Task input:
[Start of Attachment]
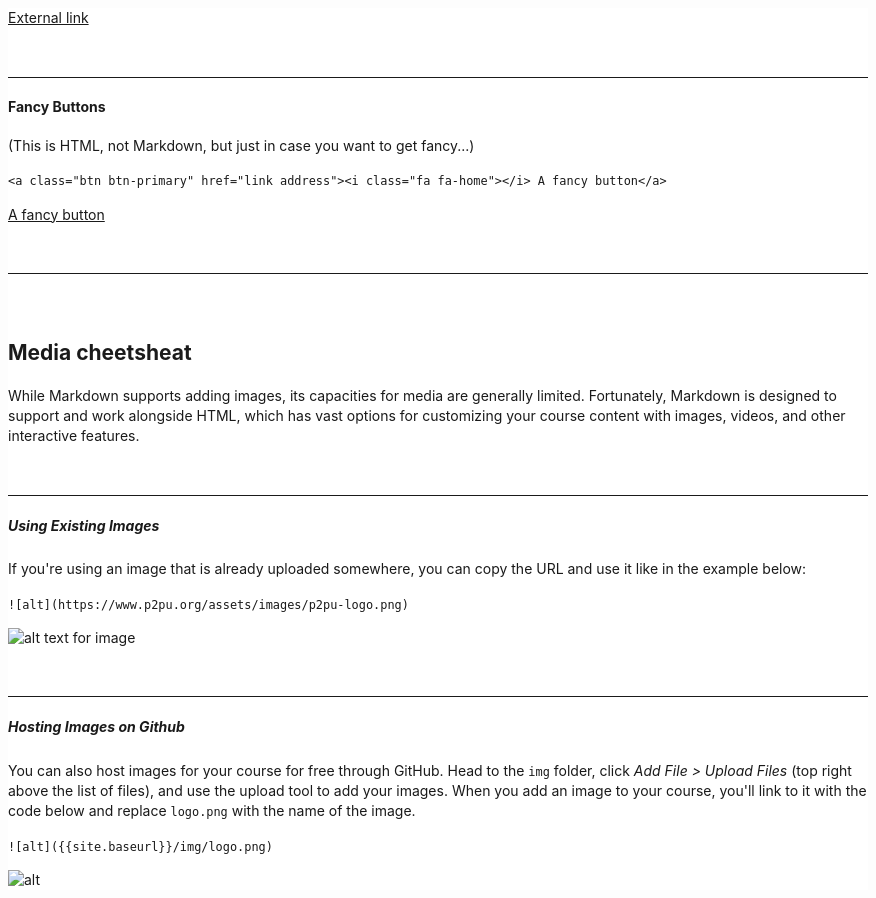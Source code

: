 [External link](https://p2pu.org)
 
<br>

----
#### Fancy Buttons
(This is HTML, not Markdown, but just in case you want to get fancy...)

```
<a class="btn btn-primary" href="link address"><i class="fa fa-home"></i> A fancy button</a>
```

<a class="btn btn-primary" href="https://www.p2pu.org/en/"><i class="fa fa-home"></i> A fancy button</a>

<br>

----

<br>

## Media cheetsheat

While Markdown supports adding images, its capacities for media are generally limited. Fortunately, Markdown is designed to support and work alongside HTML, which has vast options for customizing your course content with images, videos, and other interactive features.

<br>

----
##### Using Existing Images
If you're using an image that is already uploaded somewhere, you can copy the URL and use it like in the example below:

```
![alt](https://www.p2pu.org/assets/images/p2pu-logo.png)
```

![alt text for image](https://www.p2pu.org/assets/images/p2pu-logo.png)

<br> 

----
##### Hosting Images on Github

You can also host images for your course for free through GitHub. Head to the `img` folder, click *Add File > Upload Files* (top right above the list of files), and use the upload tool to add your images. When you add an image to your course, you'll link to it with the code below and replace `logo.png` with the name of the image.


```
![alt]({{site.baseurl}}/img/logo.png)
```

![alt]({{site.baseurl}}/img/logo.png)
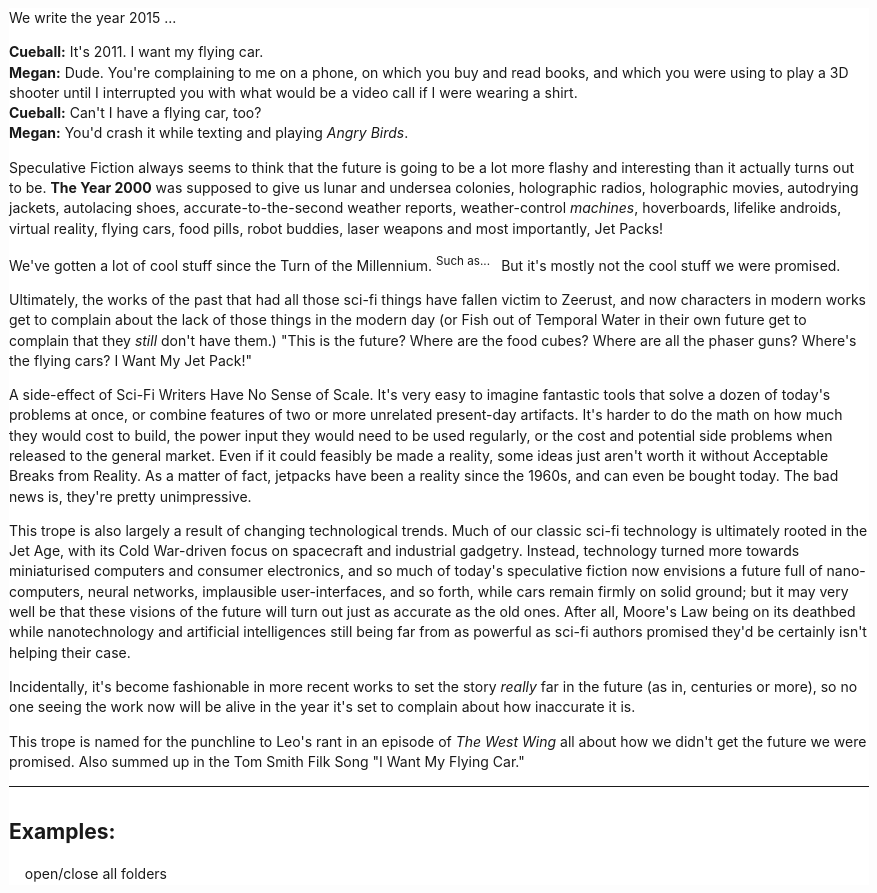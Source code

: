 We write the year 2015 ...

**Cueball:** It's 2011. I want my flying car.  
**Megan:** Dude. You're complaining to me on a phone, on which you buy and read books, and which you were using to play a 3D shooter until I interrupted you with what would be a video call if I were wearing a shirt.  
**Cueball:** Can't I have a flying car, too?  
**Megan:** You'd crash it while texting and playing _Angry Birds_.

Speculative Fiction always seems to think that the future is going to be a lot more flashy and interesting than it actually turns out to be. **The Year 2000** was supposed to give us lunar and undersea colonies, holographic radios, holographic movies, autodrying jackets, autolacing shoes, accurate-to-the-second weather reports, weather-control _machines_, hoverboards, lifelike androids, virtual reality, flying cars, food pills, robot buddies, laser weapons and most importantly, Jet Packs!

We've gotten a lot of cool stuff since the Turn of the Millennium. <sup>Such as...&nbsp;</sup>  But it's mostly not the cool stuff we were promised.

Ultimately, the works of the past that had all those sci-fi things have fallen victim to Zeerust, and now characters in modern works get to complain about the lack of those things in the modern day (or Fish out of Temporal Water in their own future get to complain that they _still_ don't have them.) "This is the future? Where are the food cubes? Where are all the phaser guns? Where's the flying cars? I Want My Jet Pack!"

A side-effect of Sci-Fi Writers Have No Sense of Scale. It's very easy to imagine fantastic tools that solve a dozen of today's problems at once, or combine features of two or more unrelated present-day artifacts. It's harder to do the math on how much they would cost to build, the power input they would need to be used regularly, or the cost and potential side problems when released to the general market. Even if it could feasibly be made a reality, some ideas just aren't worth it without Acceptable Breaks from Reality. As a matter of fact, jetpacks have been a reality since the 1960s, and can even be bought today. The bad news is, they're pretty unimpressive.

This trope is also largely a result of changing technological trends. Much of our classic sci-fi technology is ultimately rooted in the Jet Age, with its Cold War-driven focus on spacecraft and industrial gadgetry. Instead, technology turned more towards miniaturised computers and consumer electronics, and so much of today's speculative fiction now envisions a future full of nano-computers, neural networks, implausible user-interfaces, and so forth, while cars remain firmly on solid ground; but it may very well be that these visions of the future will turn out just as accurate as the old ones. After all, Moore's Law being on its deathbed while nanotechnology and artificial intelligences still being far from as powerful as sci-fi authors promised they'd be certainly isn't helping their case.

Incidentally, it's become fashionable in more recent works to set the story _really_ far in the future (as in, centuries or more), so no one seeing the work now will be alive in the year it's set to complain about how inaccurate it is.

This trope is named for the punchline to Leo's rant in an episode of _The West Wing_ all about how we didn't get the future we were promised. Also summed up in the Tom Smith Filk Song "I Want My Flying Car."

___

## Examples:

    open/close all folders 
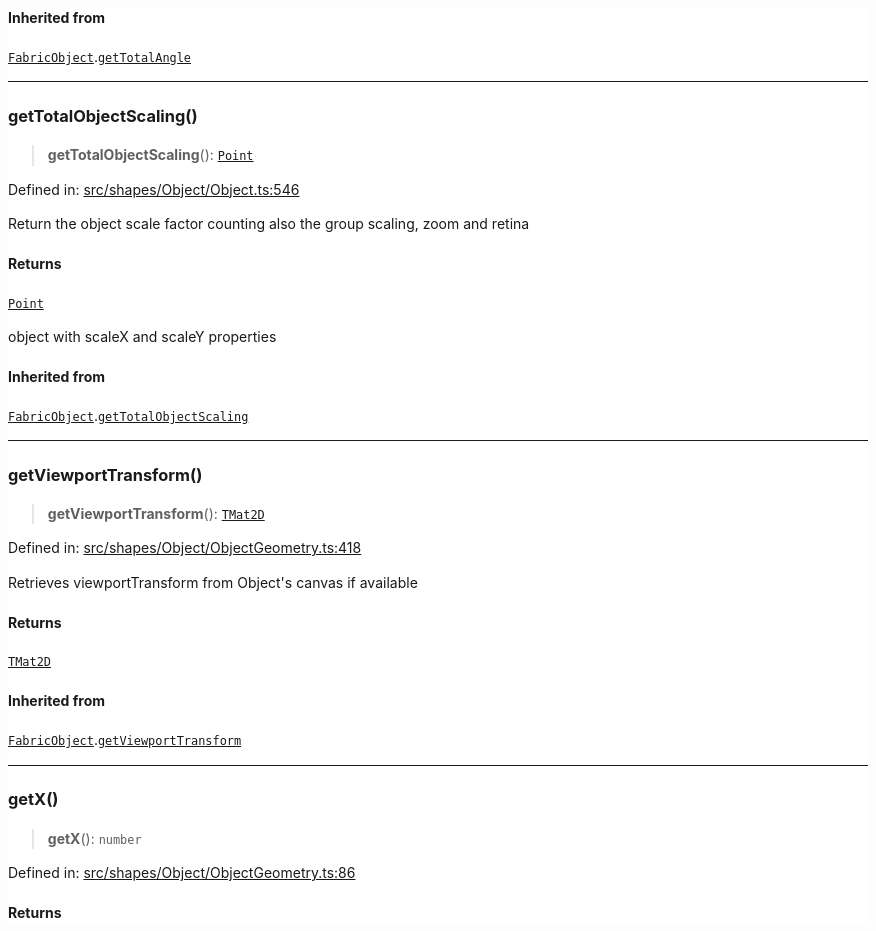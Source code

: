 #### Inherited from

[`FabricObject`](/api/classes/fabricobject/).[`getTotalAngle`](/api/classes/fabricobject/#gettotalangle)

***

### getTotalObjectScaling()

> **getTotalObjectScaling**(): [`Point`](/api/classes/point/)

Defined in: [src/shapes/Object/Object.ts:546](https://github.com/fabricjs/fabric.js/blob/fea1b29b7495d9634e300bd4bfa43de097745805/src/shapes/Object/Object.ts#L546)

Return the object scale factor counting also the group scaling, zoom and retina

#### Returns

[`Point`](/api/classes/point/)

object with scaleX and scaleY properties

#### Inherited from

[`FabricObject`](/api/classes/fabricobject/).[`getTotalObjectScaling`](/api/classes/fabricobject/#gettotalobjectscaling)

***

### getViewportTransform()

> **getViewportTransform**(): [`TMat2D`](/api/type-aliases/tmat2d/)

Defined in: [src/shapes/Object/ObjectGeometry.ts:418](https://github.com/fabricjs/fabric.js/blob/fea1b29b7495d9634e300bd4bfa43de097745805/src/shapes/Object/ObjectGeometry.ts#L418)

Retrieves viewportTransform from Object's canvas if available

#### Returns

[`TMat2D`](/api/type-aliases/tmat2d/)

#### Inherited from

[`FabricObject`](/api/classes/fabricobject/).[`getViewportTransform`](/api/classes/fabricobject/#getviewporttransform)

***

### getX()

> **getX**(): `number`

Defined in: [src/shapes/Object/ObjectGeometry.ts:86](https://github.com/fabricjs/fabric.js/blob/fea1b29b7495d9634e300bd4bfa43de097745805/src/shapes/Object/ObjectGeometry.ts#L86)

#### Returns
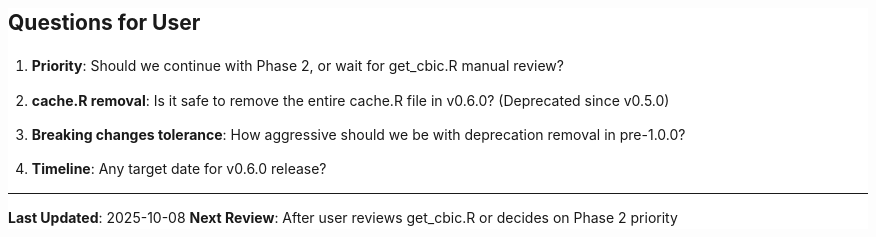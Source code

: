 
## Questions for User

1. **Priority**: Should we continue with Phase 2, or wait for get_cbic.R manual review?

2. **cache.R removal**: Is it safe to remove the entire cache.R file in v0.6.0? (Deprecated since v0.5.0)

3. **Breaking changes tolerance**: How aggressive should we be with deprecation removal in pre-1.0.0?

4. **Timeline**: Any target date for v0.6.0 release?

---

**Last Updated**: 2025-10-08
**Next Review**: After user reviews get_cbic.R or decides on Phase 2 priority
[End of Attachment]
What needs to be done: Your task is to return each line of the data above that contains the string "Cueball".

Response area:
**Cueball:** It's 2011. I want my flying car.  
**Cueball:** Can't I have a flying car, too?  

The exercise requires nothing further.